• Record set:
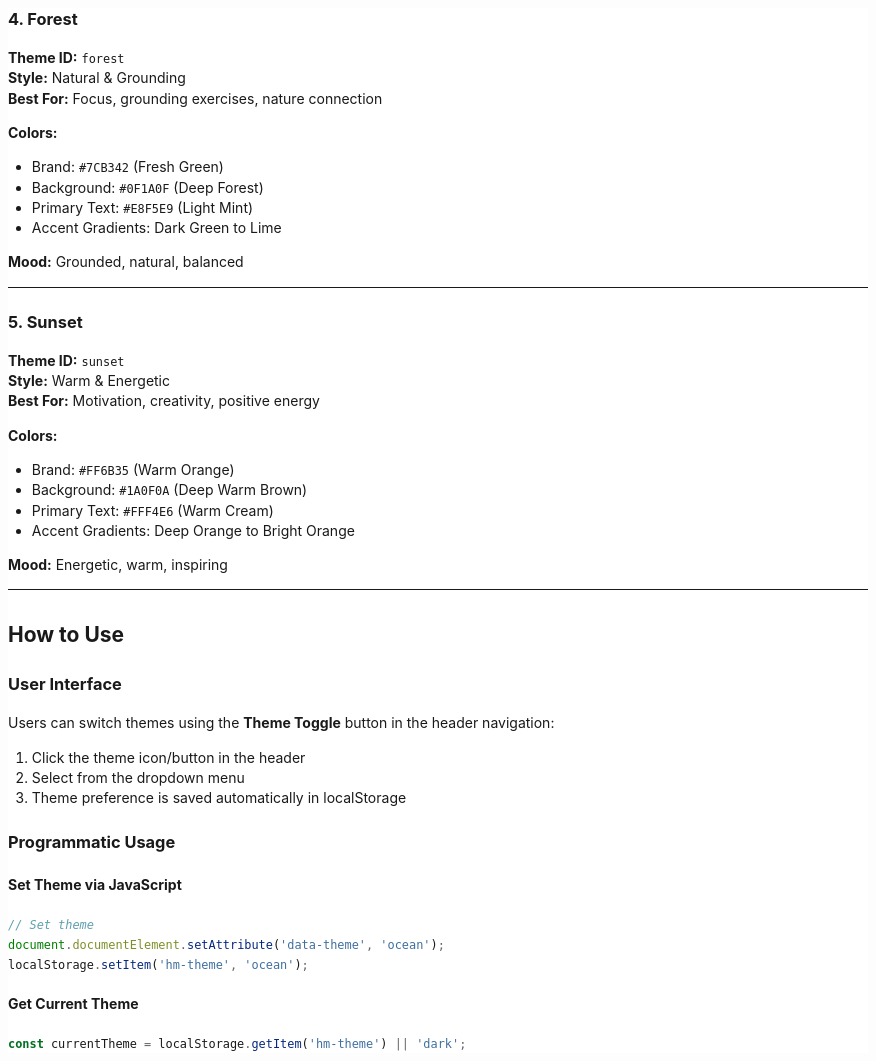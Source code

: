 
### 4. **Forest**
**Theme ID:** `forest`  
**Style:** Natural & Grounding  
**Best For:** Focus, grounding exercises, nature connection

**Colors:**
- Brand: `#7CB342` (Fresh Green)
- Background: `#0F1A0F` (Deep Forest)
- Primary Text: `#E8F5E9` (Light Mint)
- Accent Gradients: Dark Green to Lime

**Mood:** Grounded, natural, balanced

---

### 5. **Sunset**
**Theme ID:** `sunset`  
**Style:** Warm & Energetic  
**Best For:** Motivation, creativity, positive energy

**Colors:**
- Brand: `#FF6B35` (Warm Orange)
- Background: `#1A0F0A` (Deep Warm Brown)
- Primary Text: `#FFF4E6` (Warm Cream)
- Accent Gradients: Deep Orange to Bright Orange

**Mood:** Energetic, warm, inspiring

---

## How to Use

### User Interface
Users can switch themes using the **Theme Toggle** button in the header navigation:
1. Click the theme icon/button in the header
2. Select from the dropdown menu
3. Theme preference is saved automatically in localStorage

### Programmatic Usage

#### Set Theme via JavaScript
```javascript
// Set theme
document.documentElement.setAttribute('data-theme', 'ocean');
localStorage.setItem('hm-theme', 'ocean');
```

#### Get Current Theme
```javascript
const currentTheme = localStorage.getItem('hm-theme') || 'dark';
```

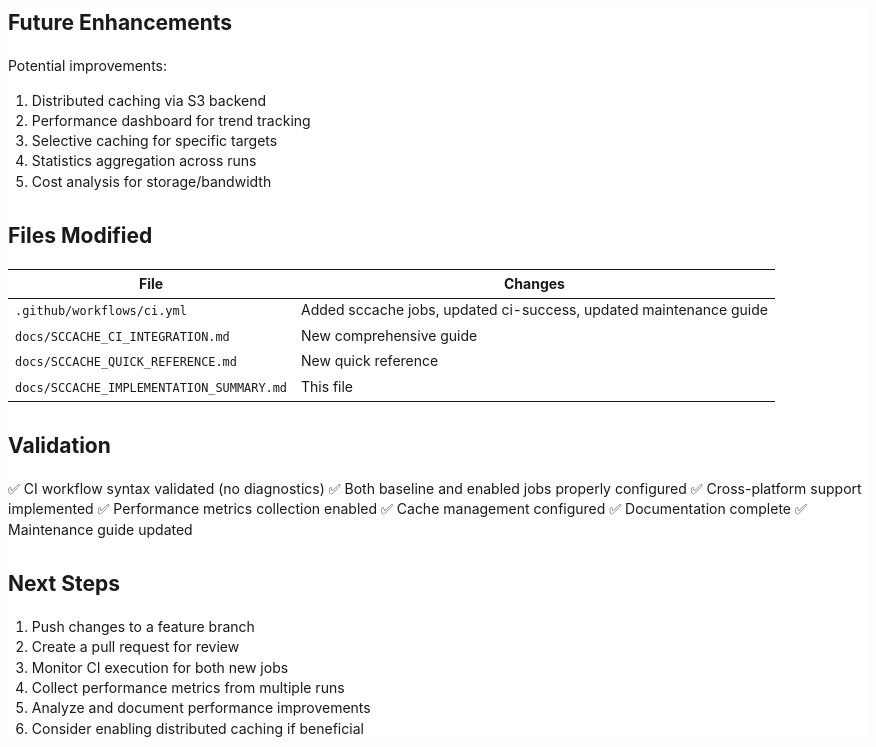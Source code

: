 ## Future Enhancements

Potential improvements:
1. Distributed caching via S3 backend
2. Performance dashboard for trend tracking
3. Selective caching for specific targets
4. Statistics aggregation across runs
5. Cost analysis for storage/bandwidth

## Files Modified

| File | Changes |
|------|---------|
| `.github/workflows/ci.yml` | Added sccache jobs, updated ci-success, updated maintenance guide |
| `docs/SCCACHE_CI_INTEGRATION.md` | New comprehensive guide |
| `docs/SCCACHE_QUICK_REFERENCE.md` | New quick reference |
| `docs/SCCACHE_IMPLEMENTATION_SUMMARY.md` | This file |

## Validation

✅ CI workflow syntax validated (no diagnostics)
✅ Both baseline and enabled jobs properly configured
✅ Cross-platform support implemented
✅ Performance metrics collection enabled
✅ Cache management configured
✅ Documentation complete
✅ Maintenance guide updated

## Next Steps

1. Push changes to a feature branch
2. Create a pull request for review
3. Monitor CI execution for both new jobs
4. Collect performance metrics from multiple runs
5. Analyze and document performance improvements
6. Consider enabling distributed caching if beneficial
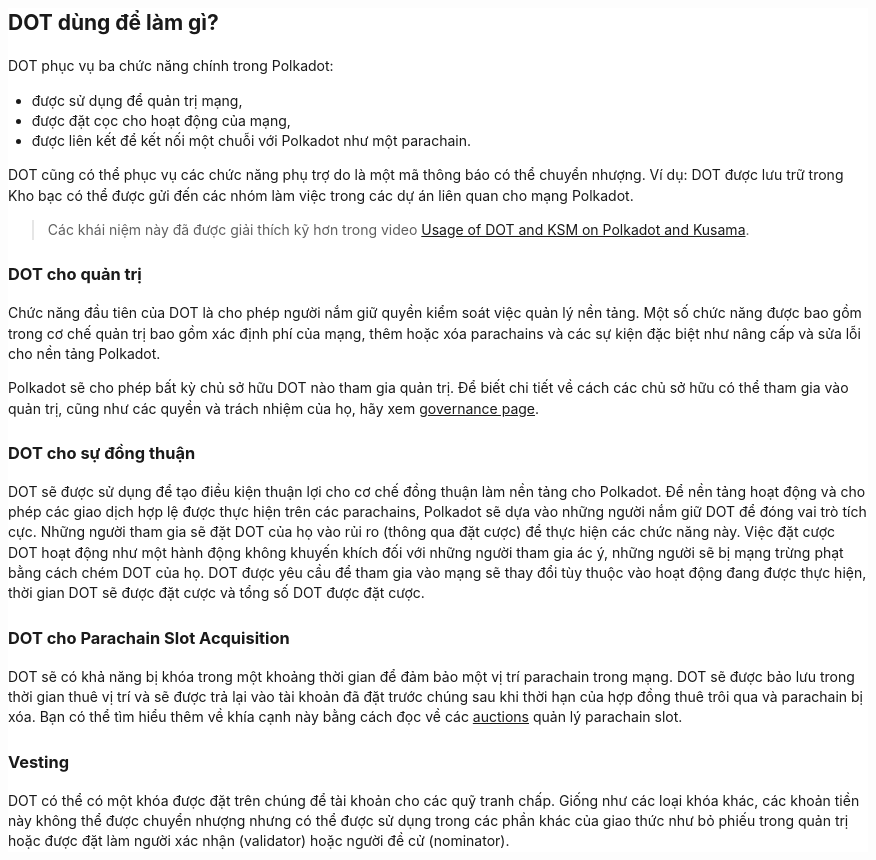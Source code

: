 ## DOT dùng để làm gì?

DOT phục vụ ba chức năng chính trong Polkadot:

- được sử dụng để quản trị mạng,
- được đặt cọc cho hoạt động của mạng,
- được liên kết để kết nối một chuỗi với Polkadot như một parachain.

DOT cũng có thể phục vụ các chức năng phụ trợ do là một mã thông báo có thể chuyển nhượng. Ví dụ:
DOT được lưu trữ trong Kho bạc có thể được gửi đến các nhóm làm việc trong các dự án liên quan cho
mạng Polkadot.

> Các khái niệm này đã được giải thích kỹ hơn trong video
> [Usage of DOT and KSM on Polkadot and Kusama](https://www.youtube.com/watch?v=POfFgrMfkTo&list=PLOyWqupZ-WGuAuS00rK-pebTMAOxW41W8&index=7).

### DOT cho quản trị

Chức năng đầu tiên của DOT là cho phép người nắm giữ quyền kiểm soát việc quản lý nền tảng. Một số
chức năng được bao gồm trong cơ chế quản trị bao gồm xác định phí của mạng, thêm hoặc xóa parachains
và các sự kiện đặc biệt như nâng cấp và sửa lỗi cho nền tảng Polkadot.

Polkadot sẽ cho phép bất kỳ chủ sở hữu DOT nào tham gia quản trị. Để biết chi tiết về cách các chủ
sở hữu có thể tham gia vào quản trị, cũng như các quyền và trách nhiệm của họ, hãy xem
[governance page](learn-governance.md).

### DOT cho sự đồng thuận

DOT sẽ được sử dụng để tạo điều kiện thuận lợi cho cơ chế đồng thuận làm nền tảng cho Polkadot. Để
nền tảng hoạt động và cho phép các giao dịch hợp lệ được thực hiện trên các parachains, Polkadot sẽ
dựa vào những người nắm giữ DOT để đóng vai trò tích cực. Những người tham gia sẽ đặt DOT của họ vào
rủi ro (thông qua đặt cược) để thực hiện các chức năng này. Việc đặt cược DOT hoạt động như một hành
động không khuyến khích đối với những người tham gia ác ý, những người sẽ bị mạng trừng phạt bằng
cách chém DOT của họ. DOT được yêu cầu để tham gia vào mạng sẽ thay đổi tùy thuộc vào hoạt động đang
được thực hiện, thời gian DOT sẽ được đặt cược và tổng số DOT được đặt cược.

### DOT cho Parachain Slot Acquisition

DOT sẽ có khả năng bị khóa trong một khoảng thời gian để đảm bảo một vị trí parachain trong mạng.
DOT sẽ được bảo lưu trong thời gian thuê vị trí và sẽ được trả lại vào tài khoản đã đặt trước chúng
sau khi thời hạn của hợp đồng thuê trôi qua và parachain bị xóa. Bạn có thể tìm hiểu thêm về khía
cạnh này bằng cách đọc về các [auctions](learn-auction.md) quản lý parachain slot.

### Vesting

DOT có thể có một khóa được đặt trên chúng để tài khoản cho các quỹ tranh chấp. Giống như các loại
khóa khác, các khoản tiền này không thể được chuyển nhượng nhưng có thể được sử dụng trong các phần
khác của giao thức như bỏ phiếu trong quản trị hoặc được đặt làm người xác nhận (validator) hoặc
người đề cử (nominator).
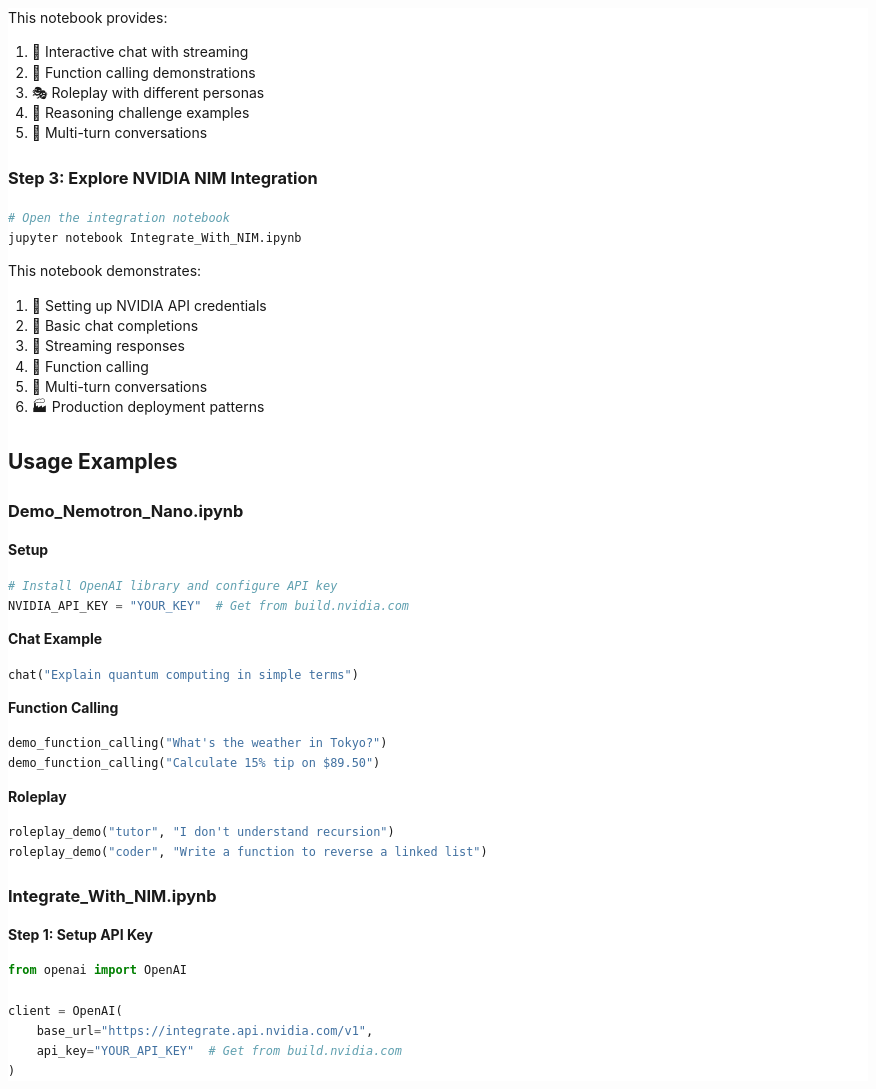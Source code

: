 This notebook provides:
1. 💬 Interactive chat with streaming
2. 🔧 Function calling demonstrations
3. 🎭 Roleplay with different personas
4. 🧩 Reasoning challenge examples
5. 🔄 Multi-turn conversations

### Step 3: Explore NVIDIA NIM Integration

```bash
# Open the integration notebook
jupyter notebook Integrate_With_NIM.ipynb
```

This notebook demonstrates:
1. 🔑 Setting up NVIDIA API credentials
2. 💬 Basic chat completions
3. 📡 Streaming responses
4. 🔧 Function calling
5. 🔄 Multi-turn conversations
6. 🏭 Production deployment patterns

## Usage Examples

### Demo_Nemotron_Nano.ipynb

**Setup**
```python
# Install OpenAI library and configure API key
NVIDIA_API_KEY = "YOUR_KEY"  # Get from build.nvidia.com
```

**Chat Example**
```python
chat("Explain quantum computing in simple terms")
```

**Function Calling**
```python
demo_function_calling("What's the weather in Tokyo?")
demo_function_calling("Calculate 15% tip on $89.50")
```

**Roleplay**
```python
roleplay_demo("tutor", "I don't understand recursion")
roleplay_demo("coder", "Write a function to reverse a linked list")
```

### Integrate_With_NIM.ipynb

**Step 1: Setup API Key**
```python
from openai import OpenAI

client = OpenAI(
    base_url="https://integrate.api.nvidia.com/v1",
    api_key="YOUR_API_KEY"  # Get from build.nvidia.com
)
```
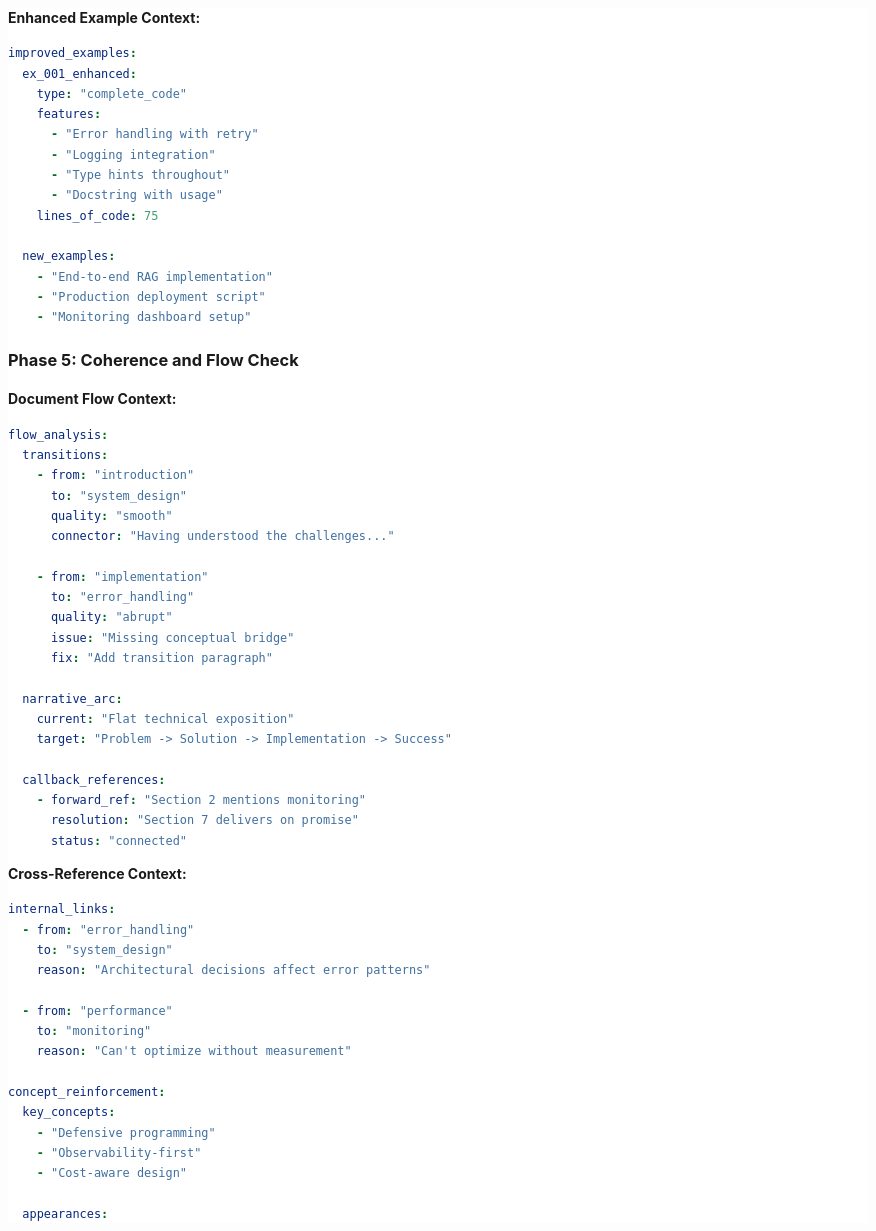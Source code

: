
 ```yaml
```

**Enhanced Example Context:**
```yaml
improved_examples:
  ex_001_enhanced:
    type: "complete_code"
    features:
      - "Error handling with retry"
      - "Logging integration"
      - "Type hints throughout"
      - "Docstring with usage"
    lines_of_code: 75
    
  new_examples:
    - "End-to-end RAG implementation"
    - "Production deployment script"
    - "Monitoring dashboard setup"
```

### Phase 5: Coherence and Flow Check

**Document Flow Context:**
```yaml
flow_analysis:
  transitions:
    - from: "introduction"
      to: "system_design"
      quality: "smooth"
      connector: "Having understood the challenges..."
      
    - from: "implementation"
      to: "error_handling"
      quality: "abrupt"
      issue: "Missing conceptual bridge"
      fix: "Add transition paragraph"
  
  narrative_arc:
    current: "Flat technical exposition"
    target: "Problem -> Solution -> Implementation -> Success"
    
  callback_references:
    - forward_ref: "Section 2 mentions monitoring"
      resolution: "Section 7 delivers on promise"
      status: "connected"
```

**Cross-Reference Context:**
```yaml
internal_links:
  - from: "error_handling"
    to: "system_design"
    reason: "Architectural decisions affect error patterns"
    
  - from: "performance"
    to: "monitoring"
    reason: "Can't optimize without measurement"
    
concept_reinforcement:
  key_concepts:
    - "Defensive programming"
    - "Observability-first"
    - "Cost-aware design"
  
  appearances:
```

• Exercise: Across the data, how many lines contain the string "parachains"? Only the number is wanted.

• Response: 2